> **WORK TO BE COMPLETED**: Filter the data below, keeping only lines that contain "will".

> **GIVEN DATA**:
↓

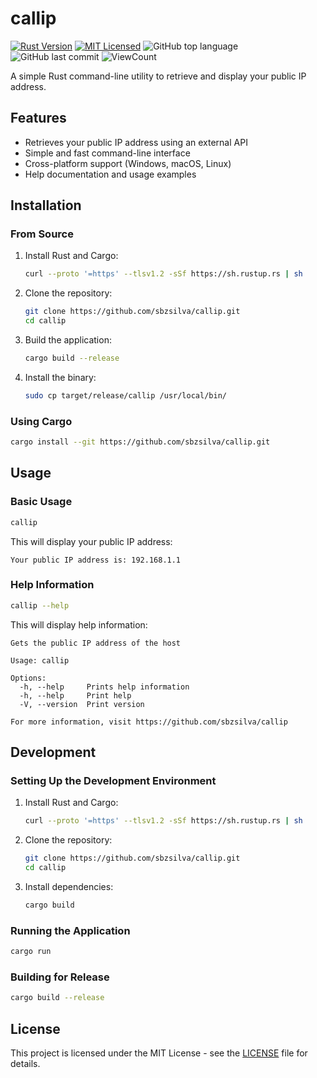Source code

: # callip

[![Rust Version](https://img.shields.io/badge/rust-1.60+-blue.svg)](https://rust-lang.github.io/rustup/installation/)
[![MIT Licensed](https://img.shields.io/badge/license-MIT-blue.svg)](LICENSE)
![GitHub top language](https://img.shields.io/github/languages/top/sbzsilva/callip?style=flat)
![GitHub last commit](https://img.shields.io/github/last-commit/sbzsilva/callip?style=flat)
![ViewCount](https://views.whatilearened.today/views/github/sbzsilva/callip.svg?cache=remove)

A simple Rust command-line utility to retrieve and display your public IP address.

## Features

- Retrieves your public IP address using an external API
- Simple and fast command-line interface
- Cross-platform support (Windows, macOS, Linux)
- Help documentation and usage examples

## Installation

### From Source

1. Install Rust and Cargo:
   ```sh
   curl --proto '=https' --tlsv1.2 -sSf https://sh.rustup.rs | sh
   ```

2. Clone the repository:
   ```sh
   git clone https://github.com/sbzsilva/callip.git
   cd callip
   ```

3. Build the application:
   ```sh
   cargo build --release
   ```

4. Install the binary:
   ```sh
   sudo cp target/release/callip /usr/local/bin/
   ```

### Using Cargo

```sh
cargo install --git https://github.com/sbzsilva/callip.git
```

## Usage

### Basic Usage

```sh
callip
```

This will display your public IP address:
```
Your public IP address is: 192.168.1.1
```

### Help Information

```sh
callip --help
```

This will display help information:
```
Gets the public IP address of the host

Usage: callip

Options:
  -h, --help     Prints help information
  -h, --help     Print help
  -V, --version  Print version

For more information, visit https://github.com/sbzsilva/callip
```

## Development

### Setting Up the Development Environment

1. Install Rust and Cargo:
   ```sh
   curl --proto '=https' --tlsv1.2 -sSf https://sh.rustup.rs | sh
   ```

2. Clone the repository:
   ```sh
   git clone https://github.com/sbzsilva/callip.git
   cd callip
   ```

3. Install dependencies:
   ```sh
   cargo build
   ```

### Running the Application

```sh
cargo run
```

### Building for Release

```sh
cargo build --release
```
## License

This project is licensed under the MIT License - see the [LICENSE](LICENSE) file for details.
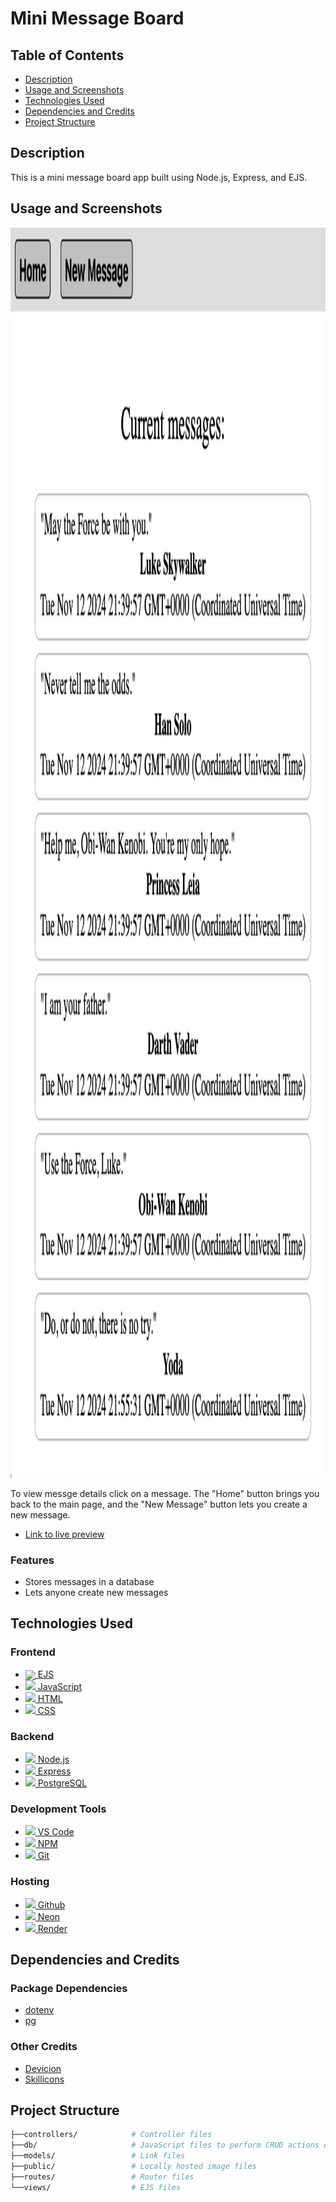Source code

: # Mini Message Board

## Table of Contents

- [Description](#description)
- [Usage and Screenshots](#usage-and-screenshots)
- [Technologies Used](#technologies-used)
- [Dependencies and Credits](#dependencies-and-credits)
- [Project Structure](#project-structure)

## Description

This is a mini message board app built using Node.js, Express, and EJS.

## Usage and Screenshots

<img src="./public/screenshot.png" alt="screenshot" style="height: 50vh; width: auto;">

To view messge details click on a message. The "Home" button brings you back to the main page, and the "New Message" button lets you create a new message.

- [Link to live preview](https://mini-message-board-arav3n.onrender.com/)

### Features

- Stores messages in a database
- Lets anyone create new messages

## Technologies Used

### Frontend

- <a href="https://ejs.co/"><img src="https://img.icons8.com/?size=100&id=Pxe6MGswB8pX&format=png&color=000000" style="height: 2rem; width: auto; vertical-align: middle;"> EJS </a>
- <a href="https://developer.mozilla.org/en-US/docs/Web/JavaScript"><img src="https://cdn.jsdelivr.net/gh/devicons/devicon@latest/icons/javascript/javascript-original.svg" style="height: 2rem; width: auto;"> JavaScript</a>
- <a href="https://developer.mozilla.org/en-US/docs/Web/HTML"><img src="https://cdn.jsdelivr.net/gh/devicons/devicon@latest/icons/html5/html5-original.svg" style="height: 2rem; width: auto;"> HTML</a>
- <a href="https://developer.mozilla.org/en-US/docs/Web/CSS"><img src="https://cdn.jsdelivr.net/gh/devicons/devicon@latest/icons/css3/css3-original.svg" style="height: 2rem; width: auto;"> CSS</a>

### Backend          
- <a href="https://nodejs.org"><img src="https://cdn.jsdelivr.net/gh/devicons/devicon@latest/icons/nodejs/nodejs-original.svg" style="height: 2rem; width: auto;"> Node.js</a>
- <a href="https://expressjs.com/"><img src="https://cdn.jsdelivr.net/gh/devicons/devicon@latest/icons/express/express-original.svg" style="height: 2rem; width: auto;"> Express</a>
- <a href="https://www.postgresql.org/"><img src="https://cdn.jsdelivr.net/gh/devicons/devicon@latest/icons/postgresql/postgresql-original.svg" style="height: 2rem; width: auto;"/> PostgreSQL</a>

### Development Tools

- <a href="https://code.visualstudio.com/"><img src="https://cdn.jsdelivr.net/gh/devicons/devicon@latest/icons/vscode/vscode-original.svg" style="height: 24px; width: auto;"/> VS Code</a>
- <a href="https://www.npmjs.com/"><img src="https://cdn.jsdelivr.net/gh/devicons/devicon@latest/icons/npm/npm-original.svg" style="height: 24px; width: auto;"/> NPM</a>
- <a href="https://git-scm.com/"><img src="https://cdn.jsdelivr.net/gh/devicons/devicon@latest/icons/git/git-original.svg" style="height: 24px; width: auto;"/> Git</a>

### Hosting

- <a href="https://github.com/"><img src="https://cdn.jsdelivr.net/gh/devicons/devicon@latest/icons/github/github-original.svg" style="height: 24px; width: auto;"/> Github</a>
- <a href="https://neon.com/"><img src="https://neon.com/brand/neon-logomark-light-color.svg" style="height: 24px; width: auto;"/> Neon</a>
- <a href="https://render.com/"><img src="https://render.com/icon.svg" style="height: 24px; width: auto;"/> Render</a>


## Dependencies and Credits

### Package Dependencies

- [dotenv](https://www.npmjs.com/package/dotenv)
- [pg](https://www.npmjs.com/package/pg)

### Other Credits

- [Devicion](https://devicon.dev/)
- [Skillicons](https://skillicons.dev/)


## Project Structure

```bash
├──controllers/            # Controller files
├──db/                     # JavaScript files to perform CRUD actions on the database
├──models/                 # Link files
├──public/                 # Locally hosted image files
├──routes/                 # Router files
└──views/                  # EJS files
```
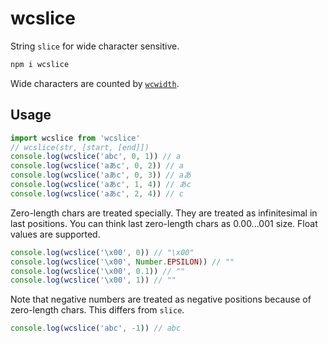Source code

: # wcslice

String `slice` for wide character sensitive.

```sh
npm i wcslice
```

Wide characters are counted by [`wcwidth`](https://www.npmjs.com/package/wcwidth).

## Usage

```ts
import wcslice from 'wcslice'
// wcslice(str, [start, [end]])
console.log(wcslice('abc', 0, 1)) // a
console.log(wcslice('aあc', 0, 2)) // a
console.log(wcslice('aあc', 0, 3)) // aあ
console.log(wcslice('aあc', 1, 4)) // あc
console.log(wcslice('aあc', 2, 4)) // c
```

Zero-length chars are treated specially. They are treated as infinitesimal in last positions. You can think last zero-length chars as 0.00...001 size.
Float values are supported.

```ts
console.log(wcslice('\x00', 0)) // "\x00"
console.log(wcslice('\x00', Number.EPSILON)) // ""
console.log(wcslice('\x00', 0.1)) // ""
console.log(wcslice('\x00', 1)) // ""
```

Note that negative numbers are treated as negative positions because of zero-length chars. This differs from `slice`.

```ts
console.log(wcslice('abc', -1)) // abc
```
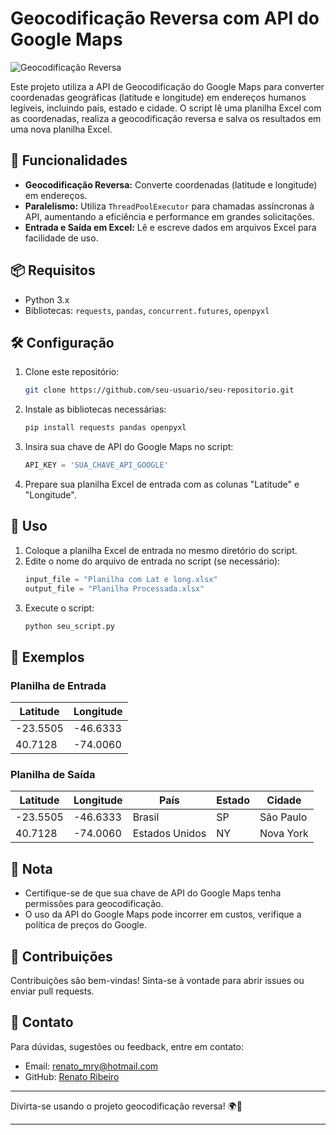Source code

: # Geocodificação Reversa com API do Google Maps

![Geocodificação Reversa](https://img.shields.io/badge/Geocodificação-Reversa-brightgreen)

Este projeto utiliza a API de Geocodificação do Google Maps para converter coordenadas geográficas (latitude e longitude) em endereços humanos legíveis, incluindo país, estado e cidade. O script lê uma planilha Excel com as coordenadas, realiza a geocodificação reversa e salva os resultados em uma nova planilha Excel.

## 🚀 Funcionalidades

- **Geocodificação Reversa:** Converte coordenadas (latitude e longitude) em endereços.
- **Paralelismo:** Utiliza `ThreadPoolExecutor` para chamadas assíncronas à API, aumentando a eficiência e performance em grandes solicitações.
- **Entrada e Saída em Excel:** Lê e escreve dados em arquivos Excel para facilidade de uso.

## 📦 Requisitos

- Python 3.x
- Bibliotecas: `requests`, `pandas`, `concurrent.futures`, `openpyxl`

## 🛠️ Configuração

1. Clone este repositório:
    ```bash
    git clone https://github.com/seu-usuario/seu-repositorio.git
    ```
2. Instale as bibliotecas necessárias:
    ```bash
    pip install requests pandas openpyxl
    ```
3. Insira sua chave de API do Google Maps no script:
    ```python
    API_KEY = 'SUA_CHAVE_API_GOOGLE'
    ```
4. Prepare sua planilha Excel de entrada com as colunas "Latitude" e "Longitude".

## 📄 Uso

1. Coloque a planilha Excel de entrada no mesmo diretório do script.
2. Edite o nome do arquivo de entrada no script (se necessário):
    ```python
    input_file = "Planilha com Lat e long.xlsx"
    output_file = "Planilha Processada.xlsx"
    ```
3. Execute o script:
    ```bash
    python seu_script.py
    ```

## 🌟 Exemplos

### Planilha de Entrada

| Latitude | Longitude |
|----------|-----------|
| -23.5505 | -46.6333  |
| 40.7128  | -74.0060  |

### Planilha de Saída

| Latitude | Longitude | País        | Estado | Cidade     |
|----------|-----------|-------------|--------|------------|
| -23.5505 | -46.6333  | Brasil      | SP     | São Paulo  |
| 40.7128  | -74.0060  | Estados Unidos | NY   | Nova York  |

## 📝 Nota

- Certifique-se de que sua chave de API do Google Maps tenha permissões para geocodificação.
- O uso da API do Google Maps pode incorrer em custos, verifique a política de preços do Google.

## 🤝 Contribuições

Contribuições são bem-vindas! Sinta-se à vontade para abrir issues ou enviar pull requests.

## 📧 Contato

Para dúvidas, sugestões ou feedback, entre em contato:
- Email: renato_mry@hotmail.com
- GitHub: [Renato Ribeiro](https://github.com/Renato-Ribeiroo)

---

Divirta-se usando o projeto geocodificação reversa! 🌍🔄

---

↑

> **RESULT**:
This will display your public IP address:
This will display help information:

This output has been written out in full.